At least in its presentation, Droppin’ Science: Greatest Samples From the Blue Note Lab suggests yet another appeal to hip-hop genealogists, the kind of people who obsess over The-Breaks.com and are diligent readers of Oliver Wang’s blog. But this is not your run-of-the-mill “roots of rap” or “best breakbeats” compilation, and not just because you won’t find “Impeach the President” (which has been, according to The-Breaks, sampled in 116 different rap songs) or James Brown’s “Funky Drummer” (181 songs). A few songs on the album have been tapped for use only once, and more than half of these songs bear relevance solely to the early-’90s conscious-rap movement and groups like De La Soul and A Tribe Called Quest. The people who put together the compilation seem to be aware that the greatest samples often don’t come from the greatest songs—a fact that often gets overlooked in the obsession over hip-hop’s antecedents; quality and uniqueness, more than propensity to be sampled, seems to have driven the song selection here. Have you ever actually listened to “Impeach the President”? The sparse drumbeats, subtle groove, and the tepidly sung chorus make an only half-hearted call for revolutionary regime change. If you want to rile somebody up, better to play them Wu-Tang’s “Wu Tang Clan Ain’t Nothing to Fuck Wit,” which samples “Impeach the President” but is eons more memorable than its ancestor.
In spite of its subtitle, then, Droppin’ Science offers more a snapshot of Blue Note history than a snapshot of hip-hop history.
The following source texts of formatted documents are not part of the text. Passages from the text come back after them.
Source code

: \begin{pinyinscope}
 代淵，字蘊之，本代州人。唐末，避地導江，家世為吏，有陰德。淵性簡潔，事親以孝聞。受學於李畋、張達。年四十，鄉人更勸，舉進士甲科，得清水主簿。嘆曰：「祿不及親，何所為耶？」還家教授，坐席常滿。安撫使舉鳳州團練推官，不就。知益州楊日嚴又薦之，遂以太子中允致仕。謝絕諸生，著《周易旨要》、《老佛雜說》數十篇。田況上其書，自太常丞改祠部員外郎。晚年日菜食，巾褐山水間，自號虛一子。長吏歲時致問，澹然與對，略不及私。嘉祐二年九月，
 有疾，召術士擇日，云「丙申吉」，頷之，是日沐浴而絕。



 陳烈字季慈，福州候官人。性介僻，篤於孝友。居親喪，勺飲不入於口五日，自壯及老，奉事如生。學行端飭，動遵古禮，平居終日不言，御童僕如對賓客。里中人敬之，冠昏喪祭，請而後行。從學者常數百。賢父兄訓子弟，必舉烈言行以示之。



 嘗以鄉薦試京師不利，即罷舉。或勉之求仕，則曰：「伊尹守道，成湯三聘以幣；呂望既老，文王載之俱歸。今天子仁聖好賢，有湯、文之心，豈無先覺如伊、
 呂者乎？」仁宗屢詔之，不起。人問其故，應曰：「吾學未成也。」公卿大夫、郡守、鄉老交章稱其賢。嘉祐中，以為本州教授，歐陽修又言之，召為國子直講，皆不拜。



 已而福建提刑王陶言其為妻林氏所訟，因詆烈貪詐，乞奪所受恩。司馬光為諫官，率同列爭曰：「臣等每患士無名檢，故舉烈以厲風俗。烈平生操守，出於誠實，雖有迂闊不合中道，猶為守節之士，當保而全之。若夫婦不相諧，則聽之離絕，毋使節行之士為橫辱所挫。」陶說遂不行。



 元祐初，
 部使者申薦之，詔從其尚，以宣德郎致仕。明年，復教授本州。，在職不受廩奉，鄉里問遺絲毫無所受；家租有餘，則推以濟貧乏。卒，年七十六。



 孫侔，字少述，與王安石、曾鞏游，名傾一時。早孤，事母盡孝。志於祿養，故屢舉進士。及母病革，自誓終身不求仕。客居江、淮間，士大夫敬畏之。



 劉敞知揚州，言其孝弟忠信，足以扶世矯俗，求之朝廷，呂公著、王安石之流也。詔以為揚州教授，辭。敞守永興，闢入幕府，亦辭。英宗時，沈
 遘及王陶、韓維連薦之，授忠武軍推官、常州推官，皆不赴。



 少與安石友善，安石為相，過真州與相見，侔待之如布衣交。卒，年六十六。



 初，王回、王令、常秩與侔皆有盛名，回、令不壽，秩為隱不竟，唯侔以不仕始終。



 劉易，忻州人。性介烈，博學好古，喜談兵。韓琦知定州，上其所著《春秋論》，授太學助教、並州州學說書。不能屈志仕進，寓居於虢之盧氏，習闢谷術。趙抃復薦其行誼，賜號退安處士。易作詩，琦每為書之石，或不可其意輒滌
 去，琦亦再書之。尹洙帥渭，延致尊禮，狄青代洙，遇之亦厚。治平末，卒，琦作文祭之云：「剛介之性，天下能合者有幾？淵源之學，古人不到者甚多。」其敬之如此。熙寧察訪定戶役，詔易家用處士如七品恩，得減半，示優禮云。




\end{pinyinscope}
Once you get past the fact that the compilation doesn’t represent all of sampling culture, though, and you tune your ears away from just beat analysis and sample recognition, a great listen awaits. All of the cuts on the album originate from the late ’60s to the mid ’70s, a time when the distinctions between jazz and the rest of mainstream pop music were not nearly as delineated as they are today. Listeners who think jazz ended in 1970 will certainly enjoy discovering some of the talents on display here. Although a few well-chosen swing, smooth R&B, and cinematic big-band tracks are thrown in seemingly for diversity’s sake, it’s the cool-tempered swagger found on Ronnie Foster’s songs “Mystic Brew” (borrowed by A Tribe Called Quest for “Electric Relaxation”), Grant Green’s “Down Here on the Ground” (Tribe, again, for “Vibes & Stuff”), and Lonnie Smith’s “Spinnin’ Wheel” (Tribe, Pete Rock & C.L. Smooth, and no joke, Brian Austin Green) that provides the album’s dominant theme. Most of these bands run on the model created by Booker T. & the MGs: a tight rhythm section, sweltering B-3 organ runs, proto-funk guitar, and blustery horn ornamentals.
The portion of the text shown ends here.